Quando chegou há dois anos em João Pessoa para fazer faculdade, o pernambucano Luiz Henrique Pessoa, de 21 anos, levava uma pequena mala e o dinheiro que recebeu de aulas particulares. “Se o processo de concessão de bolsas fosse demorado, teria de trancar a matrícula e voltar ao Recife. Confiei que daria certo, e deu”, diz o aluno de Medicina da Universidade Federal da Paraíba. Com o atual cenário de verbas restritas nas instituições, ele se esforça para manter o otimismo.
O receio de Luiz, assim como de milhares de alunos nas federais, é que faltem recursos para a assistência estudantil no próximo ano. A proposta do governo para o orçamento das universidades em 2020 inclui recursos que não estão em caixa. Diferentemente de outros anos, o montante previsto para as instituições só vai se materializar caso o governo receba aval do Congresso para “quebrar” a norma batizada de regra de ouro.
O mecanismo, criado para garantir a saúde das contas públicas, impede a contratação por parte do Executivo de empréstimos para pagar despesas correntes, como salários e contas de luz. É o primeiro ano em que o orçamento das universidades, de R$ 54 bilhões, mostra uma cifra que ainda não existe. Essa fatia corresponde a R$ 7,9 bilhões, 15% da proposta orçamentária para 2020.
Cenário
Reitores também estão preocupados. Presidente da Comissão de Orçamento da Associação Nacional dos Dirigentes de Institutos Federais de Ensino Superior (Andifes), Sérgio Cerqueira diz que aproximadamente 40% do orçamento discricionário das universidades, como são chamadas as despesas não obrigatórias, depende dessa segunda aprovação no Legislativo.
Nesse grupo, estão incluídas as despesas com serviços terceirizados, como segurança e limpeza, e também os programas de assistência estudantil. Os porcentuais variam conforme a universidade. Pelas contas da Andifes, com o orçamento “tradicional”, que não está condicionado a uma segunda votação de parlamentares, seria possível financiar as contas somente até setembro.
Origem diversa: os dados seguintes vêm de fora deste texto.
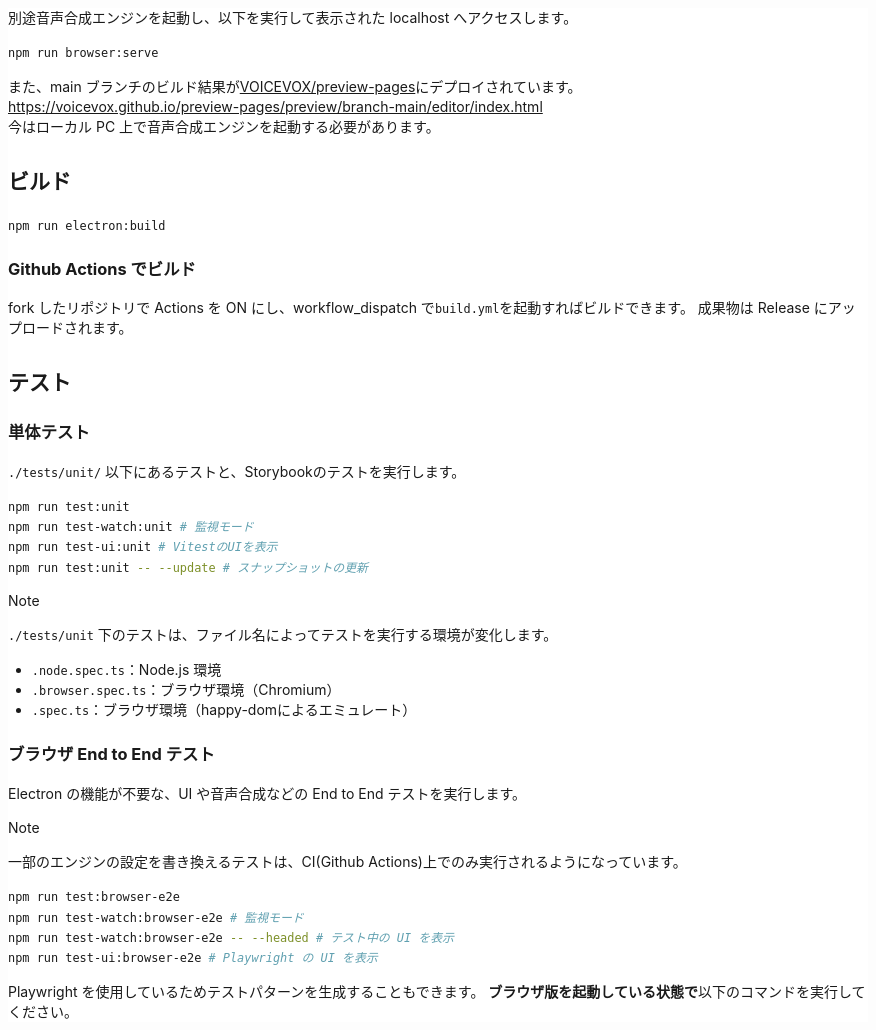 別途音声合成エンジンを起動し、以下を実行して表示された localhost へアクセスします。

```bash
npm run browser:serve
```

また、main ブランチのビルド結果が[VOICEVOX/preview-pages](https://github.com/VOICEVOX/preview-pages)にデプロイされています。  
<https://voicevox.github.io/preview-pages/preview/branch-main/editor/index.html>  
今はローカル PC 上で音声合成エンジンを起動する必要があります。

## ビルド

```bash
npm run electron:build
```

### Github Actions でビルド

fork したリポジトリで Actions を ON にし、workflow_dispatch で`build.yml`を起動すればビルドできます。
成果物は Release にアップロードされます。

## テスト

### 単体テスト

`./tests/unit/` 以下にあるテストと、Storybookのテストを実行します。

```bash
npm run test:unit
npm run test-watch:unit # 監視モード
npm run test-ui:unit # VitestのUIを表示
npm run test:unit -- --update # スナップショットの更新
```

> [!NOTE]  
> `./tests/unit` 下のテストは、ファイル名によってテストを実行する環境が変化します。
>
> - `.node.spec.ts`：Node.js 環境
> - `.browser.spec.ts`：ブラウザ環境（Chromium）
> - `.spec.ts`：ブラウザ環境（happy-domによるエミュレート）

### ブラウザ End to End テスト

Electron の機能が不要な、UI や音声合成などの End to End テストを実行します。

> [!NOTE]
> 一部のエンジンの設定を書き換えるテストは、CI(Github Actions)上でのみ実行されるようになっています。

```bash
npm run test:browser-e2e
npm run test-watch:browser-e2e # 監視モード
npm run test-watch:browser-e2e -- --headed # テスト中の UI を表示
npm run test-ui:browser-e2e # Playwright の UI を表示
```

Playwright を使用しているためテストパターンを生成することもできます。
**ブラウザ版を起動している状態で**以下のコマンドを実行してください。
“O fato é que não estamos seguros com relação aos recursos que vão chegar”, constata Cerqueira. Embora R$ 7, 9 bilhões da proposta do orçamento de 2020 dependam de uma segunda rodada de negociações com parlamentares para a quebra da regra de ouro, o Ministério da Educação (MEC) considera que o recurso está garantido. Oficialmente, a pasta diz que no projeto para 2020 o orçamento das universidades terá aumento de R$ 5,2 bilhões, se comparado ao de 2019.
Mas para a maior parte dos reitores, o que vale é o que está no orçamento “real”. Por esse critério, o projeto de lei de orçamento de 2020 é R$ 2,8 bilhões menor do que o de 2019. A verba curta se soma ao problema que ocorre todos os anos – o contingenciamento (bloqueio).
“As dificuldades vão se somando e a situação, agravando-se ano a ano”, diz Cerqueira, reitor da Universidade Federal de São João Del Rei (MG). Para ele, não há dúvida de que isso acaba afetando a qualidade de ensino.
Tramitação
O MEC afirmou, em nota, que o Projeto de Lei Orçamentária para 2020 ainda está em tramitação no Congresso e, por isso, está sujeito a alterações por emendas de parlamentares. A pasta trabalha com valores totais da proposta apresentada ao Legislativo, incluindo valores descritos no orçamento “tradicional” e a proposta sob “supervisão” dos parlamentares — a fatia do orçamento que só poderá ser liberada caso haja autorização para a emissão de dívida.
Assim, para o MEC não há queda da verba para assistência. Na proposta de lei orçamentária, o orçamento para a assistência estudantil é de R$ 1,07 bilhão, mesmo valor de 2019.